> **YOUR OBJECTIVE**: Exact repetition, pictures omitted: give every record below again.

> **DATASET**:
┏━━

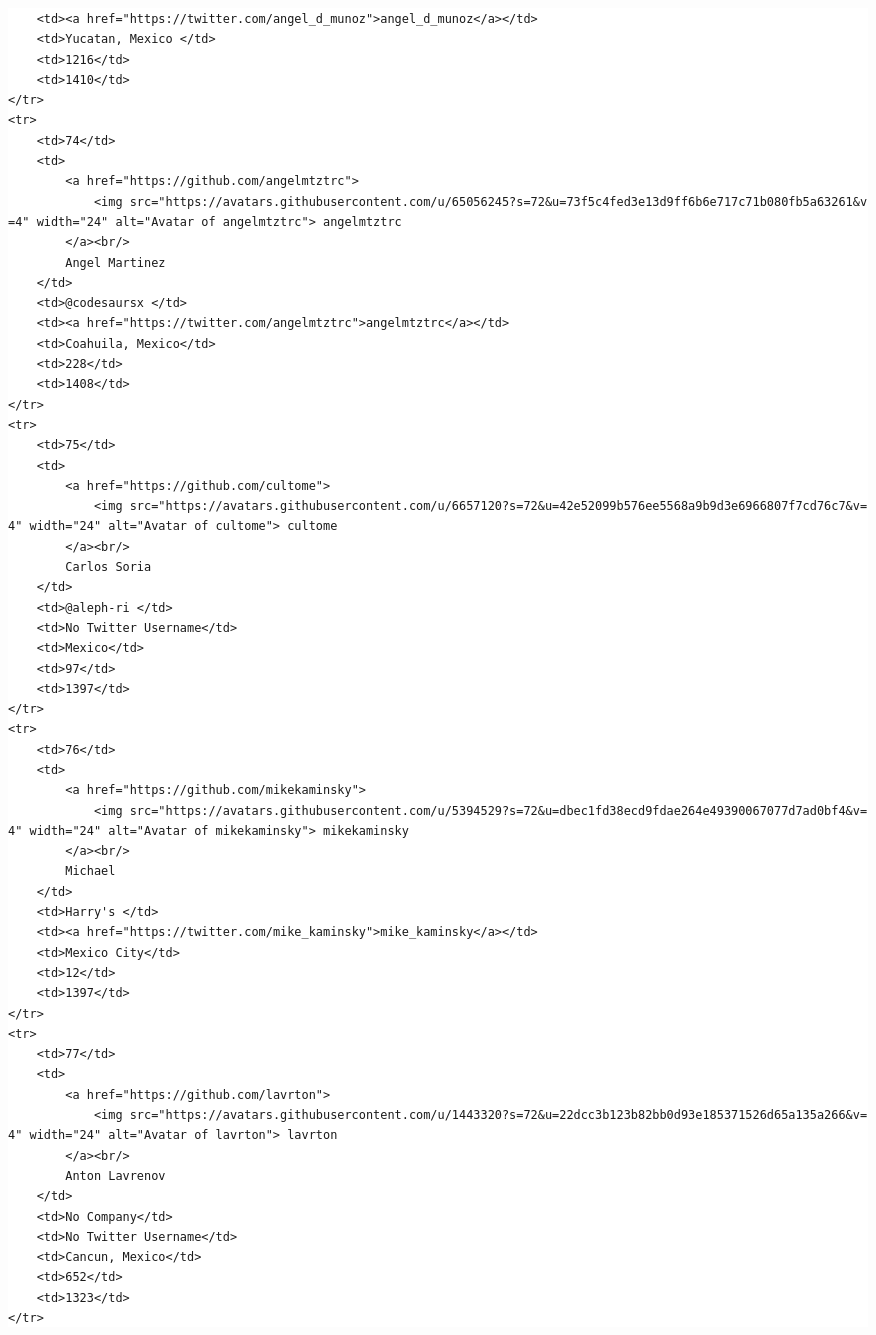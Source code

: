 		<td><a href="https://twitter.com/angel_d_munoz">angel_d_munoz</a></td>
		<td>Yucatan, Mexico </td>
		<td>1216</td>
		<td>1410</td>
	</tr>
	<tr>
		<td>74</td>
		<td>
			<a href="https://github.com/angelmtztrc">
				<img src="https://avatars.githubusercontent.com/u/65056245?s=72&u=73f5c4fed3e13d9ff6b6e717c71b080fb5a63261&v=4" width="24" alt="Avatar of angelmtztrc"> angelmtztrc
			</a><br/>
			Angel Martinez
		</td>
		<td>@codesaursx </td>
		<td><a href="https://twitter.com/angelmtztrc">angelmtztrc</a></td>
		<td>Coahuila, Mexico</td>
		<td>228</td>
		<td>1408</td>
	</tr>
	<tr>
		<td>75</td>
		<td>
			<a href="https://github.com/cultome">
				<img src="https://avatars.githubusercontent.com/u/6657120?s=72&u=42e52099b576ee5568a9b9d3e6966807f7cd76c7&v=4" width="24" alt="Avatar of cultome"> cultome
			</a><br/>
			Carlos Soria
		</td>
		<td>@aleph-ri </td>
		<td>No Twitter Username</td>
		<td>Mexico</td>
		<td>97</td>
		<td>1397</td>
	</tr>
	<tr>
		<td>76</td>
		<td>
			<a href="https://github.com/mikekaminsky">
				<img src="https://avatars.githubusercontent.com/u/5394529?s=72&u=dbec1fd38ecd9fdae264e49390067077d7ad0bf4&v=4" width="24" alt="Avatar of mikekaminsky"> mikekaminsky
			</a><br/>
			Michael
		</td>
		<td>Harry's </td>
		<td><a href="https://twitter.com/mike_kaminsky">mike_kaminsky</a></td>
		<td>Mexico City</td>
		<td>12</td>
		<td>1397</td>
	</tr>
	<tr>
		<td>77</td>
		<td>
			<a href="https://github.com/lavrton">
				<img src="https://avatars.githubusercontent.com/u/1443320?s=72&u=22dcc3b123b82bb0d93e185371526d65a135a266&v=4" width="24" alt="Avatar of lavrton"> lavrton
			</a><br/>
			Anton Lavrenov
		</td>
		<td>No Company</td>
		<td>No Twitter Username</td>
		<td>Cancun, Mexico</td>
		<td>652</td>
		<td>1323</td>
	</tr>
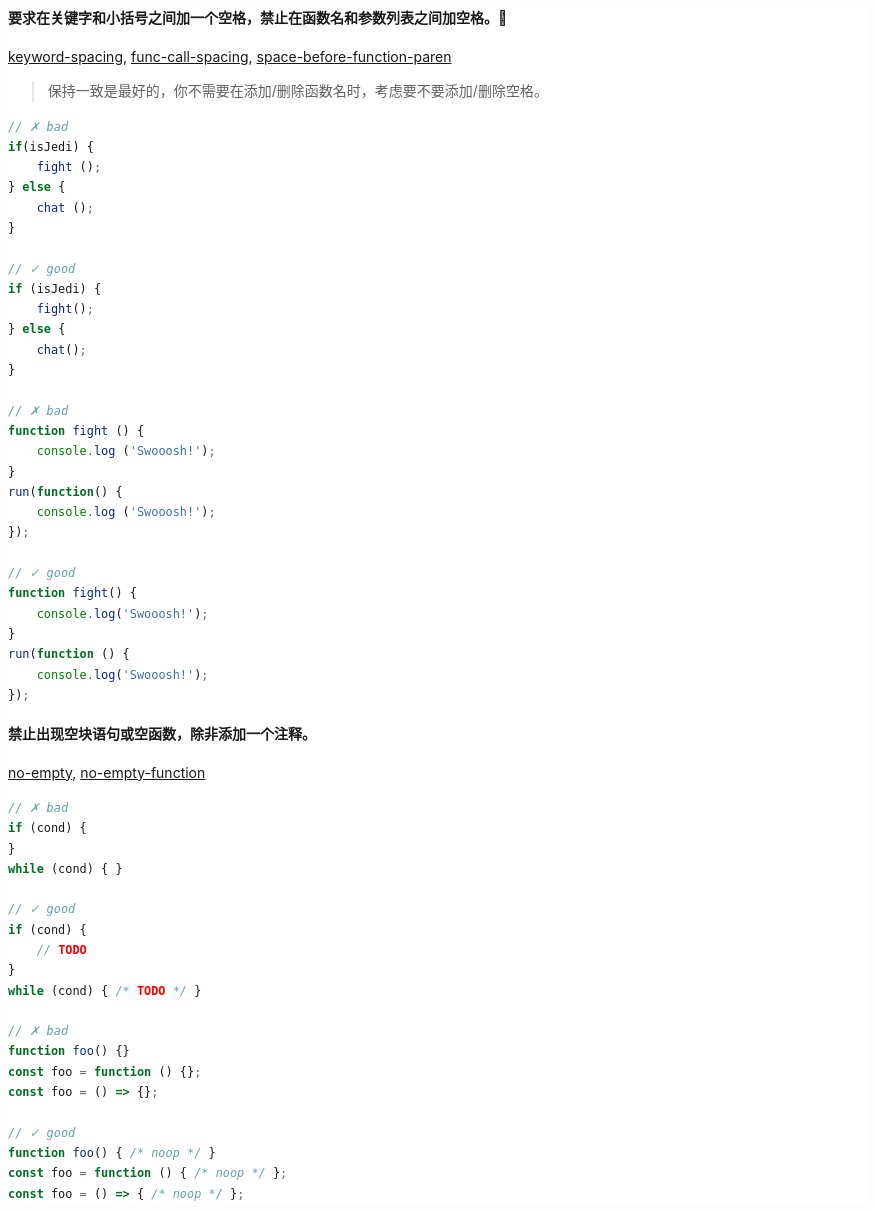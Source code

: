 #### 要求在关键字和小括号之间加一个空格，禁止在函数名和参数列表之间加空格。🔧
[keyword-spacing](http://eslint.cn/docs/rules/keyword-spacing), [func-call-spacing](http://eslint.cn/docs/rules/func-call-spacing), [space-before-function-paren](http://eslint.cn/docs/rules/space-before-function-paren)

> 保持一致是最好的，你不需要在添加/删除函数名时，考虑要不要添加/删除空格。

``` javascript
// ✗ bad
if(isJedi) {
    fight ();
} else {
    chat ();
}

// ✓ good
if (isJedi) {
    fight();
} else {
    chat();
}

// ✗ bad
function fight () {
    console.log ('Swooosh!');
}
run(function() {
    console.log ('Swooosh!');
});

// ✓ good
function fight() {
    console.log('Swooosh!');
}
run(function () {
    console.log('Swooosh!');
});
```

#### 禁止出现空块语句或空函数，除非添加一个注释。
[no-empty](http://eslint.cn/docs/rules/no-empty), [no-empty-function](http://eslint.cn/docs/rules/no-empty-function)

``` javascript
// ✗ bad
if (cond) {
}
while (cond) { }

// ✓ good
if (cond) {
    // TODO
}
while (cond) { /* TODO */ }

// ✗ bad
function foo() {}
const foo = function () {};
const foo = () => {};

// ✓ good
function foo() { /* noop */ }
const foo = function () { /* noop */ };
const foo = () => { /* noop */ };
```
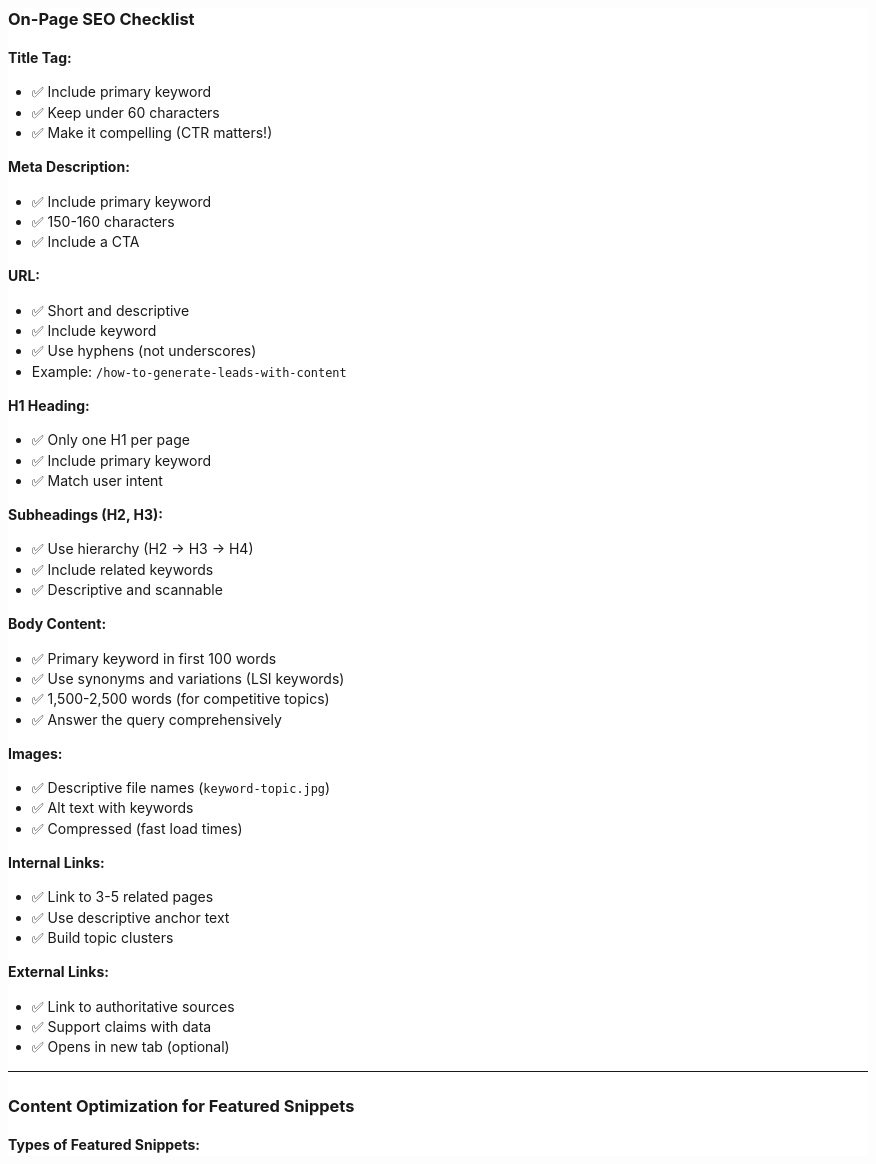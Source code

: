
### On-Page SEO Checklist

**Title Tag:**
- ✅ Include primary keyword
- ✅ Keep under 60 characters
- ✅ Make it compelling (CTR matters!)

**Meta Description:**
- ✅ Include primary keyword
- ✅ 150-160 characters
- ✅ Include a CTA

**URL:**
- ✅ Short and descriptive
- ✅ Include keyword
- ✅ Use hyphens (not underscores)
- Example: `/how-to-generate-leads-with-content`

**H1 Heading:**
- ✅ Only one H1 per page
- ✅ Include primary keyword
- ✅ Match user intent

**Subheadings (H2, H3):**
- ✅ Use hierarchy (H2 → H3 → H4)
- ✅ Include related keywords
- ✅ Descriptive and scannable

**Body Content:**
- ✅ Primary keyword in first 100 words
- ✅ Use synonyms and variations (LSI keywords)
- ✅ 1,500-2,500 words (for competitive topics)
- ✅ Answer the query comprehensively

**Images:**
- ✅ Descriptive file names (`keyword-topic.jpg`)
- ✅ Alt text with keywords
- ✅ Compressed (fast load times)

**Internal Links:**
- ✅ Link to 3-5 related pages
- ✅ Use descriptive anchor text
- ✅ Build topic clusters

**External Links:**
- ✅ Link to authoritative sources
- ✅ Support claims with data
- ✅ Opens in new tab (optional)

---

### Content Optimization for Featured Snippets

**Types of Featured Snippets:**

┗━━

> **YOUR SOLUTION**:
Source code

: 		<td><a href="https://twitter.com/angel_d_munoz">angel_d_munoz</a></td>
		<td>Yucatan, Mexico </td>
		<td>1216</td>
		<td>1410</td>
	</tr>
	<tr>
		<td>74</td>
		<td>
			<a href="https://github.com/angelmtztrc">
				<img src="https://avatars.githubusercontent.com/u/65056245?s=72&u=73f5c4fed3e13d9ff6b6e717c71b080fb5a63261&v=4" width="24" alt="Avatar of angelmtztrc"> angelmtztrc
			</a><br/>
			Angel Martinez
		</td>
		<td>@codesaursx </td>
		<td><a href="https://twitter.com/angelmtztrc">angelmtztrc</a></td>
		<td>Coahuila, Mexico</td>
		<td>228</td>
		<td>1408</td>
	</tr>
	<tr>
		<td>75</td>
		<td>
			<a href="https://github.com/cultome">
				<img src="https://avatars.githubusercontent.com/u/6657120?s=72&u=42e52099b576ee5568a9b9d3e6966807f7cd76c7&v=4" width="24" alt="Avatar of cultome"> cultome
			</a><br/>
			Carlos Soria
		</td>
		<td>@aleph-ri </td>
		<td>No Twitter Username</td>
		<td>Mexico</td>
		<td>97</td>
		<td>1397</td>
	</tr>
	<tr>
		<td>76</td>
		<td>
			<a href="https://github.com/mikekaminsky">
				<img src="https://avatars.githubusercontent.com/u/5394529?s=72&u=dbec1fd38ecd9fdae264e49390067077d7ad0bf4&v=4" width="24" alt="Avatar of mikekaminsky"> mikekaminsky
			</a><br/>
			Michael
		</td>
		<td>Harry's </td>
		<td><a href="https://twitter.com/mike_kaminsky">mike_kaminsky</a></td>
		<td>Mexico City</td>
		<td>12</td>
		<td>1397</td>
	</tr>
	<tr>
		<td>77</td>
		<td>
			<a href="https://github.com/lavrton">
				<img src="https://avatars.githubusercontent.com/u/1443320?s=72&u=22dcc3b123b82bb0d93e185371526d65a135a266&v=4" width="24" alt="Avatar of lavrton"> lavrton
			</a><br/>
			Anton Lavrenov
		</td>
		<td>No Company</td>
		<td>No Twitter Username</td>
		<td>Cancun, Mexico</td>
		<td>652</td>
		<td>1323</td>
	</tr>
Source code

: #### 要求在关键字和小括号之间加一个空格，禁止在函数名和参数列表之间加空格。🔧
[keyword-spacing](http://eslint.cn/docs/rules/keyword-spacing), [func-call-spacing](http://eslint.cn/docs/rules/func-call-spacing), [space-before-function-paren](http://eslint.cn/docs/rules/space-before-function-paren)

> 保持一致是最好的，你不需要在添加/删除函数名时，考虑要不要添加/删除空格。

``` javascript
// ✗ bad
if(isJedi) {
    fight ();
} else {
    chat ();
}

// ✓ good
if (isJedi) {
    fight();
} else {
    chat();
}

// ✗ bad
function fight () {
    console.log ('Swooosh!');
}
run(function() {
    console.log ('Swooosh!');
});

// ✓ good
function fight() {
    console.log('Swooosh!');
}
run(function () {
    console.log('Swooosh!');
});
```

#### 禁止出现空块语句或空函数，除非添加一个注释。
[no-empty](http://eslint.cn/docs/rules/no-empty), [no-empty-function](http://eslint.cn/docs/rules/no-empty-function)

``` javascript
// ✗ bad
if (cond) {
}
while (cond) { }

// ✓ good
if (cond) {
    // TODO
}
while (cond) { /* TODO */ }

// ✗ bad
function foo() {}
const foo = function () {};
const foo = () => {};

// ✓ good
function foo() { /* noop */ }
const foo = function () { /* noop */ };
const foo = () => { /* noop */ };
```
Source code

:
### On-Page SEO Checklist

**Title Tag:**
- ✅ Include primary keyword
- ✅ Keep under 60 characters
- ✅ Make it compelling (CTR matters!)

**Meta Description:**
- ✅ Include primary keyword
- ✅ 150-160 characters
- ✅ Include a CTA

**URL:**
- ✅ Short and descriptive
- ✅ Include keyword
- ✅ Use hyphens (not underscores)
- Example: `/how-to-generate-leads-with-content`

**H1 Heading:**
- ✅ Only one H1 per page
- ✅ Include primary keyword
- ✅ Match user intent

**Subheadings (H2, H3):**
- ✅ Use hierarchy (H2 → H3 → H4)
- ✅ Include related keywords
- ✅ Descriptive and scannable

**Body Content:**
- ✅ Primary keyword in first 100 words
- ✅ Use synonyms and variations (LSI keywords)
- ✅ 1,500-2,500 words (for competitive topics)
- ✅ Answer the query comprehensively

**Images:**
- ✅ Descriptive file names (`keyword-topic.jpg`)
- ✅ Alt text with keywords
- ✅ Compressed (fast load times)

**Internal Links:**
- ✅ Link to 3-5 related pages
- ✅ Use descriptive anchor text
- ✅ Build topic clusters

**External Links:**
- ✅ Link to authoritative sources
- ✅ Support claims with data
- ✅ Opens in new tab (optional)

---

### Content Optimization for Featured Snippets

**Types of Featured Snippets:**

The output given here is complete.